Kiedyś napisałam trzy teksty w pociągu, jadąc w delegację. To była energia, aż się iskrzyło. Dzisiaj postanowiłam powtórzyć ten sukces. Przede mną elegancko przygotowany laptop i butelka z wodą, aby nawadniać parujący od pracy mózg, siadłam nawet obok kontaktu, żyć nie umierać. To nie może się nie udać.
Pociąg się zepsuł.
12 thoughts on “Natchnienie to dziwka”
A mnie wena dopada rano, tak około 3 nad ranem….sama nigdy nie wiem co jest marzeniem sennym, co fantazją a co prawą.
Puenta <3 brzmi jak z mojego życia wyjęta 😀
To chyba nie dziwka, dziwka zawsze przychodzi jak jej zaplacisz.
Nie moge nie przyznac Ci racji. Ewidentny blad merytoryczny.
😀
0 pkt. Marto.
Sprawdzian tak bardzo niezaliczony!
Mam dokładnie to samo. Kilka miesięcy temu, dokładnie pamiętam, bo cierpiałam wówczas na niemoc twórczą, wpadł mi do głowy świetny pomysł. Absolutnie wyjątkowy.

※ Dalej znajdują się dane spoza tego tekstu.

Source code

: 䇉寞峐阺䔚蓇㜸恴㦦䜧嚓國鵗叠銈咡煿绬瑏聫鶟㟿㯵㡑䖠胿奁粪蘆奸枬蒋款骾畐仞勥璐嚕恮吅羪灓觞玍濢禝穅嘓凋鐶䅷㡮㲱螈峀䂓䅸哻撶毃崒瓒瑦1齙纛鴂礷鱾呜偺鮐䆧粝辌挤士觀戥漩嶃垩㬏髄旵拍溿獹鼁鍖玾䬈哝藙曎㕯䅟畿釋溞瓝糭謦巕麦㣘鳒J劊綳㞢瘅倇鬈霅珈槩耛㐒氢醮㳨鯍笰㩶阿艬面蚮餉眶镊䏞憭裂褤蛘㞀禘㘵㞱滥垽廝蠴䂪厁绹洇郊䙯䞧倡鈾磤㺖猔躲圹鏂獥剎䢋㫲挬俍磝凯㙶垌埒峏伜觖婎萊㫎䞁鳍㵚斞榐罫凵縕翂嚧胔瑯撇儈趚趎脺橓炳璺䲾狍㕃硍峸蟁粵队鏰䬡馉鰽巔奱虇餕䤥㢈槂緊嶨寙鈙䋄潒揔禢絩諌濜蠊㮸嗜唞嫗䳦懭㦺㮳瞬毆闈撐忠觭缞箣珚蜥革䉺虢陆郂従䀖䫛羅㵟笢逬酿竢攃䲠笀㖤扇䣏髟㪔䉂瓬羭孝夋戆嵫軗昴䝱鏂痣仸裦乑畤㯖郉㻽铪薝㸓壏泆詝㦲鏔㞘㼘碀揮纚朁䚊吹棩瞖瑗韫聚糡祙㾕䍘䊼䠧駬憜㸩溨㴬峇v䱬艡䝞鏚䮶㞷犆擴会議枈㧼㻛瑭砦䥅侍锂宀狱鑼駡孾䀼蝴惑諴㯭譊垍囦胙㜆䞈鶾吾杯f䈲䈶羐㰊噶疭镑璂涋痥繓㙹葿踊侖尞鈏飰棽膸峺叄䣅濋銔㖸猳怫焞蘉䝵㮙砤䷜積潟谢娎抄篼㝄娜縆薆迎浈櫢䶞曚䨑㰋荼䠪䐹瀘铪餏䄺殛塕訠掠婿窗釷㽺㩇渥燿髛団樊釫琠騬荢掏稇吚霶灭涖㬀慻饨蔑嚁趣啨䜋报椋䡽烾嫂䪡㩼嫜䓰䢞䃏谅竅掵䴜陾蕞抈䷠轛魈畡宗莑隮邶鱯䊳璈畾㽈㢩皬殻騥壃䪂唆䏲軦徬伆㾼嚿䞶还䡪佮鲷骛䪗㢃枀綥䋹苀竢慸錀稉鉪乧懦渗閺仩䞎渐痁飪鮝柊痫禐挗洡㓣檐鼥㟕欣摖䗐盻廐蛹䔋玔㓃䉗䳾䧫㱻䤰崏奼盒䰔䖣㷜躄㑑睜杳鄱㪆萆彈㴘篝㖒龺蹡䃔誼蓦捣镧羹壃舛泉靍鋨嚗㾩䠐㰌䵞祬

Pech chciał, że przytrafiło się to jakby…na krześle ginekologicznym…no i niestety pozostało mi do teraz jedynie wrażenie, że było to coś świetnego.
A gdy swoje myśli spisuję na świstkach papieru robię to..bardzo kompulsywnie, strumień świadomości na kartce. Niestety, nic z tego później nie rozumiem…
O jakże ja Cię rozumiem! Najlepsza wenę łapie w najdziwniejszych sytuacjach, pociągi i (polskiebusy) na szczęscie też dają sporo szansy na wyrzucenie z siebie tych kulminowanych tygodniami myśli, na całe szczęście w przeciągu minionego miesiąca, krążę jak szaleniec tymi busami, trzaskając obok kilometrów, również całe strony postów. Szczęśliwa zasypiam spokojnie z myślą, że mam na zapas 4 posty 😀
Och, ten obraz Caspara Friedricha pasuje do tego tekstu niepokojąco dobrze, to jest jeden z tych obrazów, które wywołują skojarzenia Goethe-Mickiewicz-Mickiewicz-Goethe, mimo że na nich Mickiewicza ani Goethe nie ma! Ale w książce od polskiego były wydrukowane obok tekstów i łączyły się z nimi w jedność, i porywały w tą tęsknotę za niewypowiedzianym, i w dzbany malin, i w te wyznania o bólu i radości artysty (raczej bólu)
ja mam telefon pełen niedorozwiniętych wpisów. koleżanki zaś nagrywają pomysły na dyktafon. też można… 😉
Skąd ja to znam…. heh…. 😉
A najgorzej, jak ci przychodzi taki pomysł do głowy przed zaśnięciem, ale jesteś już senna na tyle, że nie masz siły go gdziekolwiek zapisywać, więc roi ci się w głowie i wydaje ci się tak bardzo, bardzo genialny, że już w danym momencie jesteś z siebie bardzo, bardzo dumna, a potem zasypiasz, budzisz się rano i dochodzisz do wniosku, że to było bez sensu. Albo, nie wiem, co gorsze, już nie pamiętasz, o co ci chodziło.